Don was at the edge of history.
Unfortunately, it was in Europe that his vision first showed the signs of being damaged.
“I was a bit of a mountaineer and rockclimber. One time we decided to take on the Matterhorn, but got caught in a snowstorm. I lent my snow goggles to a bloke who was really suffering on the climb, and probably didn’t do myself any favours.”
Don came back to New Zealand in 1983, and started up a new career as a newspaper reporter, initially on the West Coast, then in Southland and Kaikoura, before free-lancing from his home in Blenheim. But Don remained pretty restless.
Inspired by A H Reed’s ‘Marlborough Journey’ and John A Lee’s ‘Shiner Slattery’, he decided to try the nomadic life, and walk the length of State Highway 6.
“That won’t mean much to people, but it starts in Invercargill and goes up through Queenstown, the Haast Pass, Westport, Nelson and finishes in Blenheim 1260 kilometres later.”
“It was fabulous. It was the best single thing I have ever done. I walked most days, and slept out in a pup tent. Often people I met along the way would take me in for the night … or give me a meal. It took nearly 3 months over the Autumn/Winter period.”
But unbeknown to Don, he was suffering from PTSD from his years in tight spots in the army, and it was sapping his self-confidence. “It culminated in a breakdown in 2002, so I came to Christchurch to be near to my brother.”
Going out walking in Upper Riccarton was part of his road back to health, and repeatedly past the Riccarton Racecourse Bowling Club was going to eventually introduce him to a brand new sport … a brand new life ... and brand new happiness.
Don took to bowls like a duck to water.
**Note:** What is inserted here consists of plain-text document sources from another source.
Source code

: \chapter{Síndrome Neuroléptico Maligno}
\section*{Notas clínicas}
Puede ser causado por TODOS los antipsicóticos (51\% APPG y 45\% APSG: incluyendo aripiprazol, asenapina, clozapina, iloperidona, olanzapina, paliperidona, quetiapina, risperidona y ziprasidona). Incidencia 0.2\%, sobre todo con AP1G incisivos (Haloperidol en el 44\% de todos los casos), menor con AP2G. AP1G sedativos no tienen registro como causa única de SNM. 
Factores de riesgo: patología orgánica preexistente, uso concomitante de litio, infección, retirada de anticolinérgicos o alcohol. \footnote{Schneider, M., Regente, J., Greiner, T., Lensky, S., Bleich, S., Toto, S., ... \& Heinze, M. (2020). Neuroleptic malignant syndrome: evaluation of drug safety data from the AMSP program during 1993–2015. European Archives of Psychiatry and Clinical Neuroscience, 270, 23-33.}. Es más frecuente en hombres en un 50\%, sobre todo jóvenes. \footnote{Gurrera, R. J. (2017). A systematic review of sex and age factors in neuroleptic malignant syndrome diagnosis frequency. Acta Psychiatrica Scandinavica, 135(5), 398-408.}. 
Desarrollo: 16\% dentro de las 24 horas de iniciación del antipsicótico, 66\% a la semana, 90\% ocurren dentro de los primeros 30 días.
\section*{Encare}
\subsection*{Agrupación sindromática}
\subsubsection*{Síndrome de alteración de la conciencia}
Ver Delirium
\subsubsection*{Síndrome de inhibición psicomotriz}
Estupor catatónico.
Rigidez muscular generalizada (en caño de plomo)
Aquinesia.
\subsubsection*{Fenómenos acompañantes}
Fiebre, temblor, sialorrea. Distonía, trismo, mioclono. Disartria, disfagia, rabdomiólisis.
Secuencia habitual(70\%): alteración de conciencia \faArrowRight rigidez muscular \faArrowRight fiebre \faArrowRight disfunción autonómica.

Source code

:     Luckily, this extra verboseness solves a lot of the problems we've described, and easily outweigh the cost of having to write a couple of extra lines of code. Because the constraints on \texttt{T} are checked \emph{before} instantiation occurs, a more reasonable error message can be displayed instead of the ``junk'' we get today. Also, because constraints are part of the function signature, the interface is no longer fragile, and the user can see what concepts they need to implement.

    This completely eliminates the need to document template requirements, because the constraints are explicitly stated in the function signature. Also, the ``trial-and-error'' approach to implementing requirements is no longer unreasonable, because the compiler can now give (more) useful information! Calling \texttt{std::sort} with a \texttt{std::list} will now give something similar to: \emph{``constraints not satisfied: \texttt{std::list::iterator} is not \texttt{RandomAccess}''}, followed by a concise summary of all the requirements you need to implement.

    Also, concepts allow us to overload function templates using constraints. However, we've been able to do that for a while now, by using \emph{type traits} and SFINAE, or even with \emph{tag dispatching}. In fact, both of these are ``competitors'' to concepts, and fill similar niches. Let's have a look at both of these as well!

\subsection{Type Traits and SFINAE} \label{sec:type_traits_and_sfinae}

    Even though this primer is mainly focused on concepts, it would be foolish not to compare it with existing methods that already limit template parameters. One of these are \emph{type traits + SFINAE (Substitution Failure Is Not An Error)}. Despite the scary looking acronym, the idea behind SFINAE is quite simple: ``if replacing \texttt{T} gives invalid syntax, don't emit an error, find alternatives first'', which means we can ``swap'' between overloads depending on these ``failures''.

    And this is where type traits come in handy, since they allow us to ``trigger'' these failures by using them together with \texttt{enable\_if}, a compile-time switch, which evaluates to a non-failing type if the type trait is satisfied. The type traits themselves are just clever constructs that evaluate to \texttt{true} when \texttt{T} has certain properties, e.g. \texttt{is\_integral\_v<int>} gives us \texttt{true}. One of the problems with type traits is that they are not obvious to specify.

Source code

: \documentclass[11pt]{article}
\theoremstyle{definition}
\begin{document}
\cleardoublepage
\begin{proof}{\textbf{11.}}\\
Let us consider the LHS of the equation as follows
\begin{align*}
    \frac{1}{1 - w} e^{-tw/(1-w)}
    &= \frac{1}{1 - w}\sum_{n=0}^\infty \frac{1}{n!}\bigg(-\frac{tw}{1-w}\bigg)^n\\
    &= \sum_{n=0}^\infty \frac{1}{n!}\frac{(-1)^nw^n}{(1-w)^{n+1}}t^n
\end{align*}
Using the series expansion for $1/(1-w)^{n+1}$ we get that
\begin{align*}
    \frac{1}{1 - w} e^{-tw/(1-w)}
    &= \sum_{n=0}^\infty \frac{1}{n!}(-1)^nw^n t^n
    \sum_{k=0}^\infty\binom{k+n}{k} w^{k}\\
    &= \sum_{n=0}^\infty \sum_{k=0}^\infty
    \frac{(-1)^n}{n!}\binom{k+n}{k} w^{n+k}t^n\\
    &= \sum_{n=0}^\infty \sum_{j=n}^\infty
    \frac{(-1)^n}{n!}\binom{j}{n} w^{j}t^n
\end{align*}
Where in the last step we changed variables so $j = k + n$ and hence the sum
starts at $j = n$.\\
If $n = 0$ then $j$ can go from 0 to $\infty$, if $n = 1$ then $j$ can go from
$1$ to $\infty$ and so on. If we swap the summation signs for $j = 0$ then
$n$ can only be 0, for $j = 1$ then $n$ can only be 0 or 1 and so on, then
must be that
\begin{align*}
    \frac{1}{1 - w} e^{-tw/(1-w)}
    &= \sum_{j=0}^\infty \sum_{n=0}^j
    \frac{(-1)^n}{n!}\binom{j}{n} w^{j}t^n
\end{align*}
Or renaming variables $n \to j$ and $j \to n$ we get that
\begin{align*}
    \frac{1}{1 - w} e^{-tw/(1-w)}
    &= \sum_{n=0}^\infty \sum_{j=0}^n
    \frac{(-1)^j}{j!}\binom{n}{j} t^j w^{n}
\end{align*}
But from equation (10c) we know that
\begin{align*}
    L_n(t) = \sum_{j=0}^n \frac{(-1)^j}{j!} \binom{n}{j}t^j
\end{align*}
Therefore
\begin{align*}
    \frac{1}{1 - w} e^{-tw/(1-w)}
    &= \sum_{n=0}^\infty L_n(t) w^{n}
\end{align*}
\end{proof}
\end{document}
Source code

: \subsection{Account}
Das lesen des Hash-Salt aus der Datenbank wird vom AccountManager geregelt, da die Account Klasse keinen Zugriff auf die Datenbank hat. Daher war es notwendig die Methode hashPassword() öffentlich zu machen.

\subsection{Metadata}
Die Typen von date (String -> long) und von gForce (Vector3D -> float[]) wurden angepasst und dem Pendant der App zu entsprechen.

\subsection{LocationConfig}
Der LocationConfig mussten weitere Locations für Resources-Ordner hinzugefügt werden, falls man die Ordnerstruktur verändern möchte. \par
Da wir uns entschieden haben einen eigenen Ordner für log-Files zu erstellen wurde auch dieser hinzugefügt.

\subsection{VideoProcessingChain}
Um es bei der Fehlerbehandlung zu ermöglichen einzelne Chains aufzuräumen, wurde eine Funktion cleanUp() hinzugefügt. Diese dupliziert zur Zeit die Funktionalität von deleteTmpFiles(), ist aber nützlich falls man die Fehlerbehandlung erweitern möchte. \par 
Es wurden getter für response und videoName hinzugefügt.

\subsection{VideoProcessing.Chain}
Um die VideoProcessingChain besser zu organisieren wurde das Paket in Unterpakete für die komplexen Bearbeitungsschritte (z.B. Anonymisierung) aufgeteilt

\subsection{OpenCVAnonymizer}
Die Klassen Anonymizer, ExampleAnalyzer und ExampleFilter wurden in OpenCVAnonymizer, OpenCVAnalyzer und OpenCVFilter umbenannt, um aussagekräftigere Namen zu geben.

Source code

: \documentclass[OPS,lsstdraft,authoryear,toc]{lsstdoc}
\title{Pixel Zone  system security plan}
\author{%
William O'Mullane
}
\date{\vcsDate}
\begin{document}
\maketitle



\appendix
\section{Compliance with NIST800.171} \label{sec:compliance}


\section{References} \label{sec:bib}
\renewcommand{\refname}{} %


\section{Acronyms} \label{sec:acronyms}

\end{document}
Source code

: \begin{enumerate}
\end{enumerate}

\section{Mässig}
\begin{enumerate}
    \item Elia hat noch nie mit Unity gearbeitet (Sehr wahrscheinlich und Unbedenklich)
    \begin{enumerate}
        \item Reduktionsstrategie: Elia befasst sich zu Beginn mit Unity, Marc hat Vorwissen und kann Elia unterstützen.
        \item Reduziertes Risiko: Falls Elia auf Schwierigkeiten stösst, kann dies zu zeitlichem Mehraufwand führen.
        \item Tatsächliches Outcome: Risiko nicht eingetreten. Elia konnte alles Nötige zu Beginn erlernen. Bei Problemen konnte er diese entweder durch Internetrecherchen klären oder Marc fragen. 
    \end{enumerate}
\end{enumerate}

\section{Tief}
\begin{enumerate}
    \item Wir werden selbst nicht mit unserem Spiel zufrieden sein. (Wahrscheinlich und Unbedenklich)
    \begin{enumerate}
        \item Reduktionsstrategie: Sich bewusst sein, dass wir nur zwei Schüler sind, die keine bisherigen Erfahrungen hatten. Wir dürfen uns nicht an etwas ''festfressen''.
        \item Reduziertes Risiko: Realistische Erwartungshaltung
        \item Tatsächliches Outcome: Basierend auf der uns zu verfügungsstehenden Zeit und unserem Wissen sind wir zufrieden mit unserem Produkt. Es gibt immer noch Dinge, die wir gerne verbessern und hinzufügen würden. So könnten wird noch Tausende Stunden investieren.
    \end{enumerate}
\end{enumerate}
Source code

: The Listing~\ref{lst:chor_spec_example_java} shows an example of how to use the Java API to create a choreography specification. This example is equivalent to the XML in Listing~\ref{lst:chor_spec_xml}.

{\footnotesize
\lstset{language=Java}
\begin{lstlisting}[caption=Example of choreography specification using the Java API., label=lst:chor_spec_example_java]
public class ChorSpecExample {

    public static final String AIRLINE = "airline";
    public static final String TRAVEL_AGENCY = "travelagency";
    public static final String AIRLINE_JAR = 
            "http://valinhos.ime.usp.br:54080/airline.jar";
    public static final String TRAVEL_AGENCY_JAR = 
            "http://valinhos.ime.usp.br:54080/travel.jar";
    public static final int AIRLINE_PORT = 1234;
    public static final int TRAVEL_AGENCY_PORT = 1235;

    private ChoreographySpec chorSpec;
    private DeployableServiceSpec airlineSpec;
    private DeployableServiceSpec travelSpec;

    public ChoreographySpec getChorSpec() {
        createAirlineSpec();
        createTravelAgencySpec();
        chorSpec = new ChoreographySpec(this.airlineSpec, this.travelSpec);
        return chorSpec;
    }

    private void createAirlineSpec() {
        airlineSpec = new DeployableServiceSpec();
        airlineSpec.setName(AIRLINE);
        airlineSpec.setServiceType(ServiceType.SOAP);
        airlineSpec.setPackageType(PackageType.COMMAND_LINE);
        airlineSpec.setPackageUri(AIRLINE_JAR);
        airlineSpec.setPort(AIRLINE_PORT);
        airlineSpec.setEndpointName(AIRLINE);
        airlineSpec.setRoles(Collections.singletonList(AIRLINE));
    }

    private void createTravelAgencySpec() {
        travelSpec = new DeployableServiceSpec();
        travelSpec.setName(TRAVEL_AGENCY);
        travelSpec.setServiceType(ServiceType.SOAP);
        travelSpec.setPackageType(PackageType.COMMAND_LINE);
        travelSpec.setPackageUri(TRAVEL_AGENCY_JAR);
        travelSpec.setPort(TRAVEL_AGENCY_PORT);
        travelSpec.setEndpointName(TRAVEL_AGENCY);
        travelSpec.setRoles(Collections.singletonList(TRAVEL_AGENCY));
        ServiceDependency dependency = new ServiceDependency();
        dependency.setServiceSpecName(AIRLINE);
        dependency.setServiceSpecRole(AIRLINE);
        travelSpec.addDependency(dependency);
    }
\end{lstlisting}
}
Not only as a vision-impaired player (he qualified for the NZBLBA as a B4 in 2020), but mixing it with the able-bodied members as well.
He accumulated 7 club championships and reached 4 Centre finals as an ‘unimpaired’ player : Champion of Champion Fours, Champion of Champion Junior Singles, Men’s Junior Singles, and Over 60’s Pairs. And most likely Don’s not finished there … as a relatively new septuagenarian his tally is likely to continue in coming years.
But it’s as a disabled player that Don’s really shone.
“I won the Singles and Pairs (with Deane Roberston) at the Nationals in Christchurch this year. It was great to win. I had been going to the Nationals since 2015 ... my first game was against Danny O’Connor, the holder of 10 National titles!”
Hopefully, COVID-permitting, we’ll see more of Don in the Nationals in 2023. That’s of course if he doesn’t get distracted by yet another new adventure … which takes him to the edge of history once again.